Background technology
SIFT characteristic matching technology is the important research content in computer picture and the vision, is all obtaining application widely such as various fields such as image retrieval, Target Recognition, three-dimensional reconstruction and camera pose recoveries.
By SIFT feature description is regarded as higher-dimension Euclidean space Cartesian coordinates and adopted Euclidean distance as the similarity measurement standard, SIFT characteristic matching problem can be converted into the Euclidean space inquiry problem of contiguous geometric point.Define one of (branch and bound) method as most important branch, the k-d data structure is implementation space subdivision and be widely used in adjacent features inquiry work effectively.But along with the increase of characteristic dimension, owing to need each branch of traversal with accurate location matching characteristic, the matching efficiency of this method can descend rapidly.At this problem, people such as Beis have proposed a kind of approximate neighbor method of using Priority Queues, are called BBF (Best Bin First) method.This method can only lost the matching speed that greatly improves high dimensional feature under few precision prerequisite, is widely used in the coupling work of SIFT feature.But because SIFT feature description is very responsive to noise information, along with the increase of characteristic amount and the increase that is distributed in Euclidean space unique point density, the robustness of this method characteristic matching can descend rapidly.

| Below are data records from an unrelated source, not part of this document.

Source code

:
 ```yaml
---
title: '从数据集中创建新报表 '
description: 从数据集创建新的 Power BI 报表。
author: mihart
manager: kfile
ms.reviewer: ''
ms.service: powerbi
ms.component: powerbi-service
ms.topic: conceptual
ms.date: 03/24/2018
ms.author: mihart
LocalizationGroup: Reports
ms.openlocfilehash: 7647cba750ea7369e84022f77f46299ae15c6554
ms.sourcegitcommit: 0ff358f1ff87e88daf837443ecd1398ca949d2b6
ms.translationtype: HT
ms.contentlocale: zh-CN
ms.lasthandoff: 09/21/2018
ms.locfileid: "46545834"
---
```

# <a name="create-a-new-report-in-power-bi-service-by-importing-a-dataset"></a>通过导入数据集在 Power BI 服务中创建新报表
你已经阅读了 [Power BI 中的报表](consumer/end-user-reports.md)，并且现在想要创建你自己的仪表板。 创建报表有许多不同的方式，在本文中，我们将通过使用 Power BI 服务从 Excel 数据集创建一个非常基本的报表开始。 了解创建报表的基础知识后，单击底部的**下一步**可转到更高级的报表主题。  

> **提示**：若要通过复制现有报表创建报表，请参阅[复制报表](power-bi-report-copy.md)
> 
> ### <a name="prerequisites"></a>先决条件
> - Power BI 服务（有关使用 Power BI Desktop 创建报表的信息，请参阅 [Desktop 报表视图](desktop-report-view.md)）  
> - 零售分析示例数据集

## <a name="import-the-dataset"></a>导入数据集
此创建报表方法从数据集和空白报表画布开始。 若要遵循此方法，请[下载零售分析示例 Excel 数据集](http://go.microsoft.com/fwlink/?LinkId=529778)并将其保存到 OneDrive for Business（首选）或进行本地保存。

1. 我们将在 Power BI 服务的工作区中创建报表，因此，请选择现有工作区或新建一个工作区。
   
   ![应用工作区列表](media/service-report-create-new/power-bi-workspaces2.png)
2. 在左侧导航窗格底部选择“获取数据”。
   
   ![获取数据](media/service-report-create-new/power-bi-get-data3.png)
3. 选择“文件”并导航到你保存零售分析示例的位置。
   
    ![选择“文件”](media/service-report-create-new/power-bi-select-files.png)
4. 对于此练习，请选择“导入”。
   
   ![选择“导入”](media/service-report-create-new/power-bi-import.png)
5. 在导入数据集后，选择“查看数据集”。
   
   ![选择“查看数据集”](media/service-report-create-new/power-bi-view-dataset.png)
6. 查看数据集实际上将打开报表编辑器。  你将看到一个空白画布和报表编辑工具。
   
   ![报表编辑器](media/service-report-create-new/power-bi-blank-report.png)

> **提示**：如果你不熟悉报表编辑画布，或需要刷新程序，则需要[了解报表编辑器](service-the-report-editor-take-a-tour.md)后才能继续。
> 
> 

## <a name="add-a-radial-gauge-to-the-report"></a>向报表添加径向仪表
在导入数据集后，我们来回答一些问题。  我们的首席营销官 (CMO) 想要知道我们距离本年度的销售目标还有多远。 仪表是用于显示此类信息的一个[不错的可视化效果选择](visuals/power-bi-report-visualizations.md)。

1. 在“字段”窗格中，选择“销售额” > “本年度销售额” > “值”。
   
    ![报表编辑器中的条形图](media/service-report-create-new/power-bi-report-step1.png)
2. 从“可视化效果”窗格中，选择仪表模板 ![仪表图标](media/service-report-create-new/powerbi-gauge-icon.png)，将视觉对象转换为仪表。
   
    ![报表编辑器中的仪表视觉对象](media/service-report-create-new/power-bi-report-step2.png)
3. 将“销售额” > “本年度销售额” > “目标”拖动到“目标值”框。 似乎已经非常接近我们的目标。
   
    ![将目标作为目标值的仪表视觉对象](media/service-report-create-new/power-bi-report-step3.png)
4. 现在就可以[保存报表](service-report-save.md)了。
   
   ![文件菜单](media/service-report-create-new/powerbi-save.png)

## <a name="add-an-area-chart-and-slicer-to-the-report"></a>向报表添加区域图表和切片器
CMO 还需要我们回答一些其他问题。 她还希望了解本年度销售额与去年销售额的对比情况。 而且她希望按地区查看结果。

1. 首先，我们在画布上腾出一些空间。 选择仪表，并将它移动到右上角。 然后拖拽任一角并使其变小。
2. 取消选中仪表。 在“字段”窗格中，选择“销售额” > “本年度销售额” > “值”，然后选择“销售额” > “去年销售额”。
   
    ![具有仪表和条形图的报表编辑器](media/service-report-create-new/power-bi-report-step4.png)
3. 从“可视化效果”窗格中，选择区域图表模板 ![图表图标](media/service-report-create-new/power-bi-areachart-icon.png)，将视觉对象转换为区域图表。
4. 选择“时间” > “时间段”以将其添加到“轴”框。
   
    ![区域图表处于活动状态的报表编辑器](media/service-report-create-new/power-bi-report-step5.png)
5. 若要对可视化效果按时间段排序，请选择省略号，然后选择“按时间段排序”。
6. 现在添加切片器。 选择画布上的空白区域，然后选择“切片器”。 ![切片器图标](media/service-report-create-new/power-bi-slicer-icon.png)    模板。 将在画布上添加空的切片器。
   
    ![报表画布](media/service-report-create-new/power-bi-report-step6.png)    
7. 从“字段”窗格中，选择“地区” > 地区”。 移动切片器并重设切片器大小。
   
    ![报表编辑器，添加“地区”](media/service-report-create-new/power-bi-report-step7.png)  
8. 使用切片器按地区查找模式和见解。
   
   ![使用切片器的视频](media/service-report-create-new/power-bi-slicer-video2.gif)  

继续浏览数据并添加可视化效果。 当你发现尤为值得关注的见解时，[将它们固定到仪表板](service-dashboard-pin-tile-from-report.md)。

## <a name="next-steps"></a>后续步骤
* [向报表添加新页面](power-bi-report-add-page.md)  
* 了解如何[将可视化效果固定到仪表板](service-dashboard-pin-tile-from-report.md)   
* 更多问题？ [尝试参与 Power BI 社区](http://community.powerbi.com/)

Different with k-d data structure space partition patterns, the vocabulary data structure is cut apart by stratification k-means cluster mode implementation space, this mode makes vocabulary tree structure construction process in fact be equivalent to space nested voronoi cell generative process, thereby has further promoted the range of application of branch's confining method.People such as Nister are applied to the SIFT characteristic matching with the vocabulary data structure, provided a kind of large nuber of images querying method based on the vocabulary tree, but only there is statistical significance in this matching process, can't effectively realize the most contiguous inquiry work of SIFT feature.People such as Schindler further are applied to the vocabulary tree city orientation problem based on image, provided GNP (the Greedy N-Best Paths) method of a kind of similar BBF, in order to realize based on the adjacent features coupling of the SIFT feature of vocabulary tree.But along with the increase of data volume, this method also exists the problem that the coupling robustness reduces.Recently, people such as Dong have provided a kind of two stage matching process based on the vocabulary tree, this method is at first searched key images by the vocabulary tree, utilize key images to carry out characteristic matching between two images then, effectively avoided the problem that the characteristic matching robustness reduces under the big data quantity condition, but this method is the characteristic matching between two images in essence, still can't solve SIFT feature noise-sensitive problem.
Summary of the invention
The technical problem to be solved in the present invention: overcome the deficiencies in the prior art, a kind of SIFT feature matching method of eliminating noise and improving robustness that has is provided.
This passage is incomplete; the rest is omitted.